According to Karen Fletcher, director of the International Hotels Environment Initiative (IHEI), sustainable development has huge implications for businesses and people everywhere on Earth.
“From now on, however, we cannot expect government to furnish the imagination, incentive and resolve it will take to establish sustainable development as the modus operandi for our world,” she told the annual environmental awards luncheon put on by the Environmental Audits for Sustainable Tourism (EAST) project and the Jamaica Hotel and Tourist Association (JHTA) in Montego Bay last Saturday afternoon.
“That responsibility falls on each and every one of us and how we choose to put sustainable development into practise as producers, consumers, private citizens and public advocates,” Fletcher said.
She said that the key to successfully attacking this issue is the business community and the engine that will drive it is the market.
The awards luncheon followed two days of talks between 170 local and foreign hoteliers and other industry players from over 18 countries at the Green Hotels Conference at the Half Moon Hotel.
The IHEI is a programme of the London-based The Prince of Wales Business Leaders Forum that works to promote responsible business practices to benefit hotels and society.
It is a non-profit programme that was founded by the chief executives of 11 of the world’s leading hotel groups.

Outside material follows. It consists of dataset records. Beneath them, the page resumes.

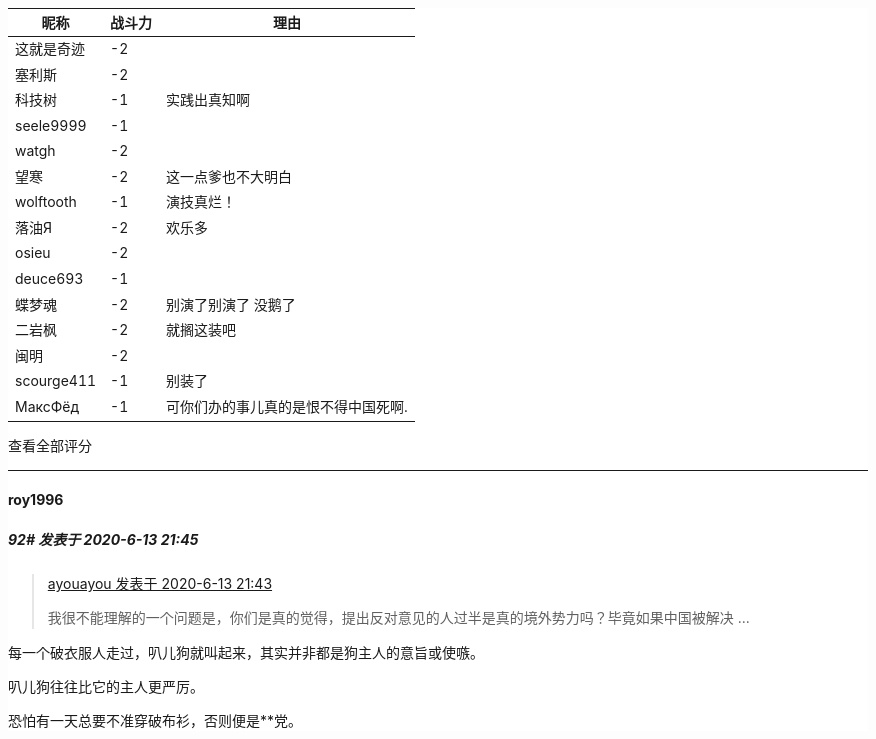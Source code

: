 |昵称|战斗力|理由|
|----|---|---|
| 这就是奇迹|-2||
| 塞利斯|-2||
| 科技树|-1|实践出真知啊|
| seele9999|-1||
| watgh|-2||
| 望寒|-2|这一点爹也不大明白|
| wolftooth|-1|演技真烂！|
| 落油Я|-2|欢乐多|
| osieu|-2||
| deuce693|-1||
| 蝶梦魂|-2|别演了别演了 没鹅了|
| 二岩枫|-2|就搁这装吧|
| 闽明|-2||
| scourge411|-1|别装了|
| МаксФёд|-1|可你们办的事儿真的是恨不得中国死啊.|



查看全部评分






-----

####  roy1996  
##### 92#       发表于 2020-6-13 21:45



<blockquote><a href="httphttps://bbs.saraba1st.com/2b/forum.php?mod=redirect&amp;goto=findpost&amp;pid=47793431&amp;ptid=1941515" target="_blank">ayouayou 发表于 2020-6-13 21:43</a>

我很不能理解的一个问题是，你们是真的觉得，提出反对意见的人过半是真的境外势力吗？毕竟如果中国被解决 ...</blockquote>
每一个破衣服人走过，叭儿狗就叫起来，其实并非都是狗主人的意旨或使嗾。

叭儿狗往往比它的主人更严厉。

恐怕有一天总要不准穿破布衫，否则便是**党。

Fletcher said hoteliers needed also to incorporate policy and action on environmental and social responsibility into their mainstream hotel and tourism operations so that they will become the norm and not the exception.
In addition, she said they needed to develop responsible business practices in collaboration with their partners, even as they strive to ensure that their efforts have a “real multiplier effect”.
“The tourism industry has an incredible opportunity to make a significant contribution to sustainable development because of its worldwide scale, scope and influence on people,” she said. “But sustainable policy and practice in the industry must become the norm and not the exception in management strategies and action.”
Added Fletcher: “Ultimately, sustainable tourism means conducting our business with an awareness of our larger impact on Earth. This is something that everyone will need to remember — from governments promoting tourism to tourism businesses and tourists themselves. Together, these groups will need to balance the ultimate goal of satisfying tourist demand with the requirements of the environment and social stability.”